The Bloodletter's Daughter by Linda LaffertyMy rating: 2 of 5 stars
Oh bejeesus, where to start?
Sometimes there's a reason you don't get published for 30 years and it's not because you have unrecognized/unappreciated genius. Sometimes it's just because you're not a terribly good writer.
1. We get it. It's historical fiction set in the overwhelmingly beautiful land of Bohemia. You don't need to keep driving the point into our heads with a mallet.
2. Some people may consider this anti female coming from a female, but I find the "spunky in entirely historically inaccurate ways" heroine to be exhausting to read about. One more page of her virtue and curiosity being repeatedly pointed out and I would have wanted to murder her as well.
3. The characters were all very one dimensional however. She is the virtuous bathmaid. He is the mad bastard prince. So on and so forth. There is not a single surprising aspect to ANY of these characters. Not one.

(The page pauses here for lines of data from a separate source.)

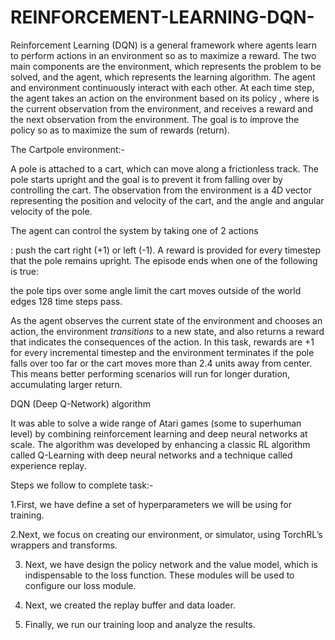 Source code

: # REINFORCEMENT-LEARNING-DQN-
Reinforcement Learning (DQN) is a general framework where agents learn to perform actions in an environment so as to maximize a reward. The two main components are the environment, which represents the problem to be solved, and the agent, which represents the learning algorithm.
The agent and environment continuously interact with each other. At each time step, the agent takes an action on the environment based on its policy  , where  is the current observation from the environment, and receives a reward  and the next observation from the environment. The goal is to improve the policy so as to maximize the sum of rewards (return).

The Cartpole environment:- 

A pole is attached to a cart, which can move along a frictionless track. The pole starts upright and the goal is to prevent it from falling over by controlling the cart.
The observation from the environment  is a 4D vector representing the position and velocity of the cart, and the angle and angular velocity of the pole.

The agent can control the system by taking one of 2 actions 

: push the cart right (+1) or left (-1).
A reward is provided for every timestep that the pole remains upright. The episode ends when one of the following is true:

the pole tips over some angle limit
the cart moves outside of the world edges
128 time steps pass.

As the agent observes the current state of the environment and chooses
an action, the environment *transitions* to a new state, and also
returns a reward that indicates the consequences of the action. In this
task, rewards are +1 for every incremental timestep and the environment
terminates if the pole falls over too far or the cart moves more than 2.4
units away from center. This means better performing scenarios will run
for longer duration, accumulating larger return.

 DQN (Deep Q-Network) algorithm
 
 It was able to solve a wide range of Atari games (some to superhuman level) by combining reinforcement learning and deep neural networks at scale. The algorithm was developed by enhancing a classic RL algorithm called Q-Learning with deep neural networks and a technique called experience replay.
 
 Steps we follow to complete task:-
 
1.First, we have define a set of hyperparameters we will be using for training.

2.Next, we  focus on creating our environment, or simulator, using TorchRL’s wrappers and transforms.

3. Next, we have design the policy network and the value model, which is indispensable to the loss function. These modules will be used to configure our loss module.

4. Next, we created the replay buffer and data loader.

5. Finally, we run our training loop and analyze the results.
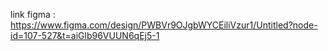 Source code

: link figma :
https://www.figma.com/design/PWBVr9OJgbWYCEiliVzur1/Untitled?node-id=107-527&t=aiGlb96VUUN6qEj5-1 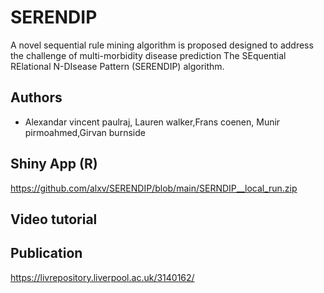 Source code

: # SERENDIP
A novel sequential rule mining algorithm is proposed designed to address the challenge of multi-morbidity disease prediction
 The SEquential RElational N-DIsease Pattern (SERENDIP) algorithm.


## Authors

- Alexandar vincent paulraj, Lauren walker,Frans coenen, Munir pirmoahmed,Girvan burnside

## Shiny App (R)
https://github.com/alxv/SERENDIP/blob/main/SERNDIP__local_run.zip

## Video tutorial
## Publication

https://livrepository.liverpool.ac.uk/3140162/
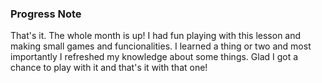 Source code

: ### Progress Note ###
That's it. The whole month is up! I had fun playing with this lesson and making small games and funcionalities. I learned a thing or two and most importantly I refreshed my knowledge about some things. Glad I got a chance to play with it and that's it with that one! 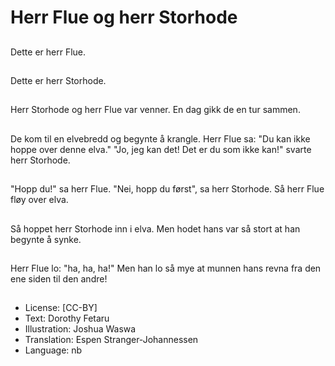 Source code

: # Herr Flue og herr Storhode

##
Dette er herr Flue.

##
Dette er herr Storhode.

##
Herr Storhode og herr Flue var venner. En dag gikk de en tur sammen.

##
De kom til en elvebredd og begynte å krangle. Herr Flue sa: "Du kan ikke hoppe over denne elva."
"Jo, jeg kan det! Det er du som ikke kan!" svarte herr Storhode.

##
"Hopp du!" sa herr Flue.
"Nei, hopp du først", sa herr Storhode.
Så herr Flue fløy over elva.

##
Så hoppet herr Storhode inn i elva. Men hodet hans var så stort at han begynte å synke.

##
Herr Flue lo: "ha, ha, ha!"
Men han lo så mye at munnen hans revna fra den ene siden til den andre!

##
* License: [CC-BY]
* Text: Dorothy Fetaru
* Illustration: Joshua Waswa
* Translation: Espen Stranger-Johannessen
* Language: nb
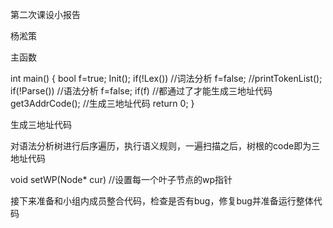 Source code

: 第二次课设小报告

杨淞策

主函数

int main()
{
    bool f=true;
    Init();
    if(!Lex())    //词法分析
        f=false;
    //printTokenList();
    if(!Parse())    //语法分析
        f=false;
    if(f)    //都通过了才能生成三地址代码
        get3AddrCode();    //生成三地址代码
    return 0;
}

生成三地址代码

对语法分析树进行后序遍历，执行语义规则，一遍扫描之后，树根的code即为三地址代码

void setWP(Node* cur)    //设置每一个叶子节点的wp指针

接下来准备和小组内成员整合代码，检查是否有bug，修复bug并准备运行整体代码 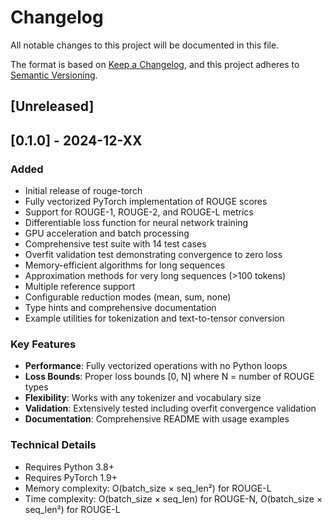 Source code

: # Changelog

All notable changes to this project will be documented in this file.

The format is based on [Keep a Changelog](https://keepachangelog.com/en/1.0.0/),
and this project adheres to [Semantic Versioning](https://semver.org/spec/v2.0.0.html).

## [Unreleased]

## [0.1.0] - 2024-12-XX

### Added
- Initial release of rouge-torch
- Fully vectorized PyTorch implementation of ROUGE scores
- Support for ROUGE-1, ROUGE-2, and ROUGE-L metrics
- Differentiable loss function for neural network training
- GPU acceleration and batch processing
- Comprehensive test suite with 14 test cases
- Overfit validation test demonstrating convergence to zero loss
- Memory-efficient algorithms for long sequences
- Approximation methods for very long sequences (>100 tokens)
- Multiple reference support
- Configurable reduction modes (mean, sum, none)
- Type hints and comprehensive documentation
- Example utilities for tokenization and text-to-tensor conversion

### Key Features
- **Performance**: Fully vectorized operations with no Python loops
- **Loss Bounds**: Proper loss bounds [0, N] where N = number of ROUGE types
- **Flexibility**: Works with any tokenizer and vocabulary size
- **Validation**: Extensively tested including overfit convergence validation
- **Documentation**: Comprehensive README with usage examples

### Technical Details
- Requires Python 3.8+
- Requires PyTorch 1.9+
- Memory complexity: O(batch_size × seq_len²) for ROUGE-L
- Time complexity: O(batch_size × seq_len) for ROUGE-N, O(batch_size × seq_len²) for ROUGE-L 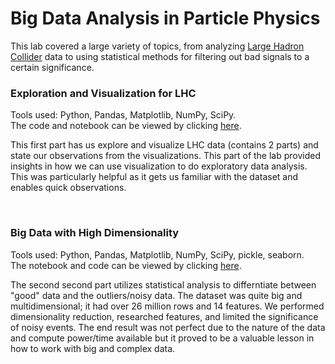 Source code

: # Big Data Analysis in Particle Physics
This lab covered a large variety of topics, from analyzing [Large Hadron Collider](https://en.wikipedia.org/wiki/Large_Hadron_Collider) data to using statistical methods for filtering out bad signals to a certain significance.
### Exploration and Visualization for LHC
Tools used: Python, Pandas, Matplotlib, NumPy, SciPy. <br>
The code and notebook can be viewed by clicking [here](https://nbviewer.jupyter.org/github/pratsingh/Big-Data-Particle-Physics/blob/master/notebooks/Lab5.ipynb).
<br>

This first part has us explore and visualize LHC data (contains 2 parts) and state our observations from the visualizations. This part of the lab provided insights in how we can use visualization to do exploratory data analysis. This was particularly helpful as it gets us familiar with the dataset and enables quick observations.

<br>

### Big Data with High Dimensionality
Tools used: Python, Pandas, Matplotlib, NumPy, SciPy, pickle, seaborn. <br>
The notebook and code can be viewed by clicking [here](https://nbviewer.jupyter.org/github/pratsingh/Big-Data-Particle-Physics/blob/master/notebooks/Lab8.ipynb).
<br>

The second second part utilizes statistical analysis to differntiate between "good" data and the outliers/noisy data. The dataset was quite big and multidimensional; it had over 26 million rows and 14 features. We performed dimensionality reduction, researched features, and limited the significance of noisy events. The end result was not perfect due to the nature of the data and compute power/time available but it proved to be a valuable lesson in how to work with big and complex data. 


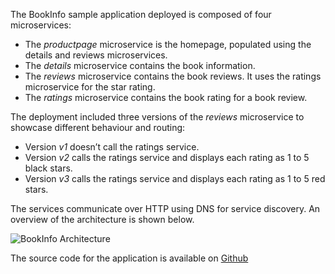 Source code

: The BookInfo sample application deployed is composed of four microservices:

* The _productpage_ microservice is the homepage, populated using the details and reviews microservices.
* The _details_ microservice contains the book information.
* The _reviews_ microservice contains the book reviews. It uses the ratings microservice for the star rating.
* The _ratings_ microservice contains the book rating for a book review.

The deployment included three versions of the _reviews_ microservice to showcase different behaviour and routing:

* Version _v1_ doesn’t call the ratings service.
* Version _v2_ calls the ratings service and displays each rating as 1 to 5 black stars.
* Version _v3_ calls the ratings service and displays each rating as 1 to 5 red stars.

The services communicate over HTTP using DNS for service discovery. An overview of the architecture is shown below.

![BookInfo Architecture](https://katacoda.com/courses/istio/deploy-istio-on-kubernetes/assets/bookinfo-arch.png)

The source code for the application is available on [Github](https://github.com/istio/istio/tree/release-0.1/samples/apps/bookinfo/src)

4. I hate pointless side stories that contribute nothing to the main story. Marketa's best friend's romance with the butcher's son. Why is it even there? Just to give the excuse for the butcher's son to cut Don Julius? Because if so, really, what a waste of words.
I could go on, but I won't.
Suffice it to say that if I wasn't the kind of person who had to compulsively finish books, this one would have never been finished.